§ **How to complete this task**
Within the records below, find each line with the word "uzlov" and copy it out.

§ **Available data**
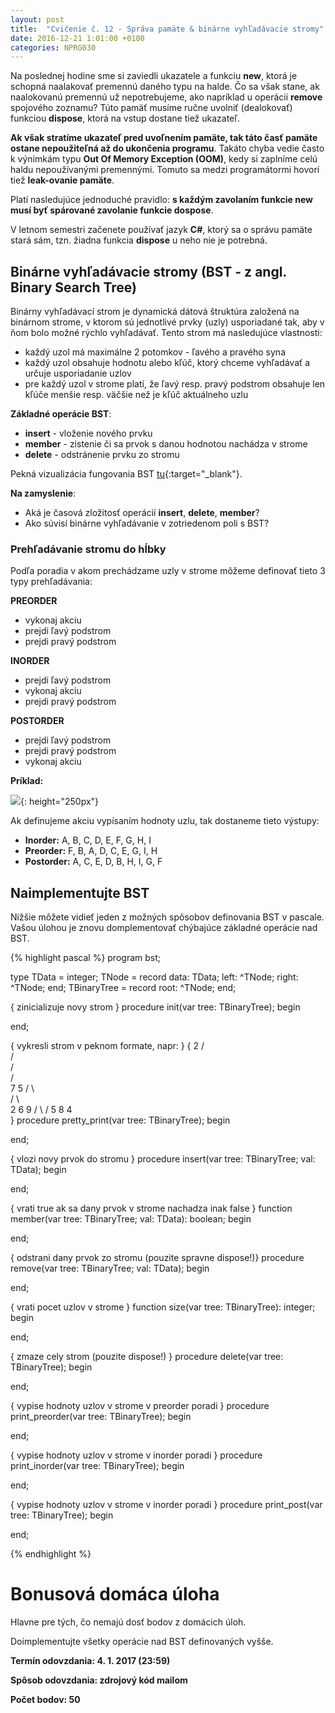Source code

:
 ```yaml
---
layout: post
title:  "Cvičenie č. 12 - Správa pamäte & binárne vyhľadávacie stromy"
date: 2016-12-21 1:01:00 +0100
categories: NPRG030
---
```


Na poslednej hodine sme si zaviedli ukazatele a funkciu **new**, ktorá je schopná
naalakovať premennú daného typu na halde. Čo sa však stane, ak naalokovanú premennú
už nepotrebujeme, ako napríklad u operácii **remove** spojového zoznamu?
Túto pamäť musíme ručne uvolniť (dealokovať) funkciou **dispose**, ktorá na vstup dostane tiež ukazateľ.

**Ak však stratíme ukazateľ pred uvoľnením pamäte, tak táto časť pamäte ostane nepoužiteľná
až do ukončenia programu**. Takáto chyba vedie často k výnimkám typu **Out Of Memory Exception (OOM)**, kedy
si zaplníme celú haldu nepoužívanými premennými. Tomuto sa medzi programátormi hovorí tiež **leak-ovanie pamäte**.

Platí nasledujúce jednoduché pravidlo: **s každým zavolaním funkcie new musí byť spárované zavolanie funkcie dospose**.

V letnom semestri začenete používať jazyk **C#**, ktorý sa o správu pamäte stará sám, tzn. žiadna funkcia **dispose** u neho nie je potrebná.


## Binárne vyhľadávacie stromy (BST - z angl. Binary Search Tree)

Binárny vyhľadávací strom je dynamická dátová štruktúra založená na binárnom strome, v ktorom sú jednotlivé
prvky (uzly) usporiadané tak, aby v ňom bolo možné rýchlo vyhľadávať. Tento strom má nasledujúce vlastnosti:

* každý uzol má maximálne 2 potomkov - ľavého a pravého syna
* každý uzol obsahuje hodnotu alebo kľúč, ktorý chceme vyhľadávať a určuje usporiadanie uzlov
* pre každý uzol v strome platí, že ľavý resp. pravý podstrom obsahuje len kľúče menšie resp. väčšie než je kľúč aktuálneho uzlu

**Základné operácie BST**:

* **insert** - vloženie nového prvku
* **member** - zistenie či sa prvok s danou hodnotou nachádza v strome
* **delete** - odstránenie prvku zo stromu

Pekná vizualizácia fungovania BST [tu](https://visualgo.net/bst){:target="_blank"}.

**Na zamyslenie**:

* Aká je časová zložitosť operácií **insert**, **delete**, **member**?
* Ako súvisí binárne vyhľadávanie v zotriedenom poli s BST?

### Prehľadávanie stromu do hĺbky

Podľa poradia v akom prechádzame uzly v strome môžeme definovať tieto 3 typy prehľadávania:

**PREORDER**

* vykonaj akciu
* prejdi ľavý podstrom
* prejdi pravý podstrom

**INORDER**

* prejdi ľavý podstrom
* vykonaj akciu
* prejdi pravý podstrom

**POSTORDER**

* prejdi ľavý podstrom
* prejdi pravý podstrom
* vykonaj akciu

**Príklad:**

![]({{site.baseurl}}/assets/img/class12/bst.png){: height="250px"}

Ak definujeme akciu vypísaním hodnoty uzlu, tak dostaneme tieto výstupy:

* **Inorder:** A, B, C, D, E, F, G, H, I
* **Preorder:** F, B, A, D, C, E, G, I, H
* **Postorder:** A, C, E, D, B, H, I, G, F

## Naimplementujte BST

Nižšie môžete vidieť jeden z možných spôsobov definovania BST v pascale.
Vašou úlohou je znovu domplementovať chýbajúce základné operácie nad BST.

{% highlight pascal %}
program bst;

type TData = integer;
     TNode = record
      data: TData;
      left: ^TNode;
      right: ^TNode;
     end;
    TBinaryTree = record
      root: ^TNode;
    end;

{ zinicializuje novy strom }
procedure init(var tree: TBinaryTree);
begin

end;

{ vykresli strom v peknom formate, napr: }
{         2
         / \
        /   \
       /     \
      /       \
     7         5
    / \         \
   /   \         \
  2     6         9
 / \             /
5   8           4  
}
procedure pretty_print(var tree: TBinaryTree);
begin

end;

{ vlozi novy prvok do stromu }
procedure insert(var tree: TBinaryTree; val: TData);
begin

end;

{ vrati true ak sa dany prvok v strome nachadza inak false }
function member(var tree: TBinaryTree; val: TData): boolean;
begin

end;

{ odstrani dany prvok zo stromu (pouzite spravne dispose!)}
procedure remove(var tree: TBinaryTree; val: TData);
begin

end;

{ vrati pocet uzlov v strome }
function size(var tree: TBinaryTree): integer;
begin

end;

{ zmaze cely strom (pouzite dispose!) }
procedure delete(var tree: TBinaryTree);
begin

end;

{ vypise hodnoty uzlov v strome v preorder poradi }
procedure print_preorder(var tree: TBinaryTree);
begin

end;

{ vypise hodnoty uzlov v strome v inorder poradi }
procedure print_inorder(var tree: TBinaryTree);
begin

end;

{ vypise hodnoty uzlov v strome v inorder poradi }
procedure print_post(var tree: TBinaryTree);
begin

end;

{% endhighlight %}

# Bonusová domáca úloha
Hlavne pre tých, čo nemajú dosť bodov z domácich úloh.

Doimplementujte všetky operácie nad BST definovaných vyšše.

**Termín odovzdania: 4. 1. 2017 (23:59)**

**Spôsob odovzdania: zdrojový kód mailom**

**Počet bodov: 50**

§ **Answer to this problem**
* každý uzol obsahuje hodnotu alebo kľúč, ktorý chceme vyhľadávať a určuje usporiadanie uzlov
{ vrati pocet uzlov v strome }
{ vypise hodnoty uzlov v strome v preorder poradi }
{ vypise hodnoty uzlov v strome v inorder poradi }
{ vypise hodnoty uzlov v strome v inorder poradi }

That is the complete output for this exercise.